■ What to work on: Starting with the line that contains "## Reflecting on the Journey" and stopping after the line that contains "The ability to", return each line below exactly as written, with no others.

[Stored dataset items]
..........

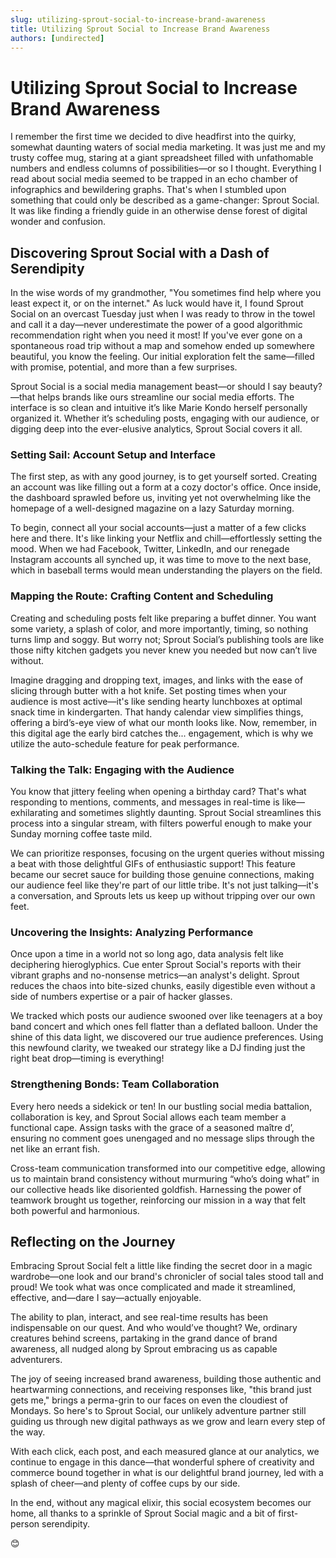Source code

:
 ```yaml
---
slug: utilizing-sprout-social-to-increase-brand-awareness
title: Utilizing Sprout Social to Increase Brand Awareness
authors: [undirected]
---
```



# Utilizing Sprout Social to Increase Brand Awareness

I remember the first time we decided to dive headfirst into the quirky, somewhat daunting waters of social media marketing. It was just me and my trusty coffee mug, staring at a giant spreadsheet filled with unfathomable numbers and endless columns of possibilities—or so I thought. Everything I read about social media seemed to be trapped in an echo chamber of infographics and bewildering graphs. That's when I stumbled upon something that could only be described as a game-changer: Sprout Social. It was like finding a friendly guide in an otherwise dense forest of digital wonder and confusion.

## Discovering Sprout Social with a Dash of Serendipity

In the wise words of my grandmother, "You sometimes find help where you least expect it, or on the internet." As luck would have it, I found Sprout Social on an overcast Tuesday just when I was ready to throw in the towel and call it a day—never underestimate the power of a good algorithmic recommendation right when you need it most! If you've ever gone on a spontaneous road trip without a map and somehow ended up somewhere beautiful, you know the feeling. Our initial exploration felt the same—filled with promise, potential, and more than a few surprises.

Sprout Social is a social media management beast—or should I say beauty?—that helps brands like ours streamline our social media efforts. The interface is so clean and intuitive it’s like Marie Kondo herself personally organized it. Whether it’s scheduling posts, engaging with our audience, or digging deep into the ever-elusive analytics, Sprout Social covers it all.

### Setting Sail: Account Setup and Interface

The first step, as with any good journey, is to get yourself sorted. Creating an account was like filling out a form at a cozy doctor's office. Once inside, the dashboard sprawled before us, inviting yet not overwhelming like the homepage of a well-designed magazine on a lazy Saturday morning.

To begin, connect all your social accounts—just a matter of a few clicks here and there. It's like linking your Netflix and chill—effortlessly setting the mood. When we had Facebook, Twitter, LinkedIn, and our renegade Instagram accounts all synched up, it was time to move to the next base, which in baseball terms would mean understanding the players on the field.

### Mapping the Route: Crafting Content and Scheduling

Creating and scheduling posts felt like preparing a buffet dinner. You want some variety, a splash of color, and more importantly, timing, so nothing turns limp and soggy. But worry not; Sprout Social’s publishing tools are like those nifty kitchen gadgets you never knew you needed but now can’t live without.

Imagine dragging and dropping text, images, and links with the ease of slicing through butter with a hot knife. Set posting times when your audience is most active—it's like sending hearty lunchboxes at optimal snack time in kindergarten. That handy calendar view simplifies things, offering a bird’s-eye view of what our month looks like. Now, remember, in this digital age the early bird catches the... engagement, which is why we utilize the auto-schedule feature for peak performance. 

### Talking the Talk: Engaging with the Audience

You know that jittery feeling when opening a birthday card? That's what responding to mentions, comments, and messages in real-time is like—exhilarating and sometimes slightly daunting. Sprout Social streamlines this process into a singular stream, with filters powerful enough to make your Sunday morning coffee taste mild.

We can prioritize responses, focusing on the urgent queries without missing a beat with those delightful GIFs of enthusiastic support! This feature became our secret sauce for building those genuine connections, making our audience feel like they're part of our little tribe. It's not just talking—it's a conversation, and Sprouts lets us keep up without tripping over our own feet.

### Uncovering the Insights: Analyzing Performance

Once upon a time in a world not so long ago, data analysis felt like deciphering hieroglyphics. Cue enter Sprout Social's reports with their vibrant graphs and no-nonsense metrics—an analyst's delight. Sprout reduces the chaos into bite-sized chunks, easily digestible even without a side of numbers expertise or a pair of hacker glasses.

We tracked which posts our audience swooned over like teenagers at a boy band concert and which ones fell flatter than a deflated balloon. Under the shine of this data light, we discovered our true audience preferences. Using this newfound clarity, we tweaked our strategy like a DJ finding just the right beat drop—timing is everything!

### Strengthening Bonds: Team Collaboration

Every hero needs a sidekick or ten! In our bustling social media battalion, collaboration is key, and Sprout Social allows each team member a functional cape. Assign tasks with the grace of a seasoned maître d’, ensuring no comment goes unengaged and no message slips through the net like an errant fish. 

Cross-team communication transformed into our competitive edge, allowing us to maintain brand consistency without murmuring “who’s doing what” in our collective heads like disoriented goldfish. Harnessing the power of teamwork brought us together, reinforcing our mission in a way that felt both powerful and harmonious.

## Reflecting on the Journey

Embracing Sprout Social felt a little like finding the secret door in a magic wardrobe—one look and our brand's chronicler of social tales stood tall and proud! We took what was once complicated and made it streamlined, effective, and—dare I say—actually enjoyable. 

The ability to plan, interact, and see real-time results has been indispensable on our quest. And who would’ve thought? We, ordinary creatures behind screens, partaking in the grand dance of brand awareness, all nudged along by Sprout embracing us as capable adventurers.

The joy of seeing increased brand awareness, building those authentic and heartwarming connections, and receiving responses like, "this brand just gets me," brings a perma-grin to our faces on even the cloudiest of Mondays. So here's to Sprout Social, our unlikely adventure partner still guiding us through new digital pathways as we grow and learn every step of the way.

With each click, each post, and each measured glance at our analytics, we continue to engage in this dance—that wonderful sphere of creativity and commerce bound together in what is our delightful brand journey, led with a splash of cheer—and plenty of coffee cups by our side. 

In the end, without any magical elixir, this social ecosystem becomes our home, all thanks to a sprinkle of Sprout Social magic and a bit of first-person serendipity.

<Insert a cheeky end smiley> 😊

..........

■ Exercise output:
## Reflecting on the Journey

Embracing Sprout Social felt a little like finding the secret door in a magic wardrobe—one look and our brand's chronicler of social tales stood tall and proud! We took what was once complicated and made it streamlined, effective, and—dare I say—actually enjoyable. 

The ability to plan, interact, and see real-time results has been indispensable on our quest. And who would’ve thought? We, ordinary creatures behind screens, partaking in the grand dance of brand awareness, all nudged along by Sprout embracing us as capable adventurers.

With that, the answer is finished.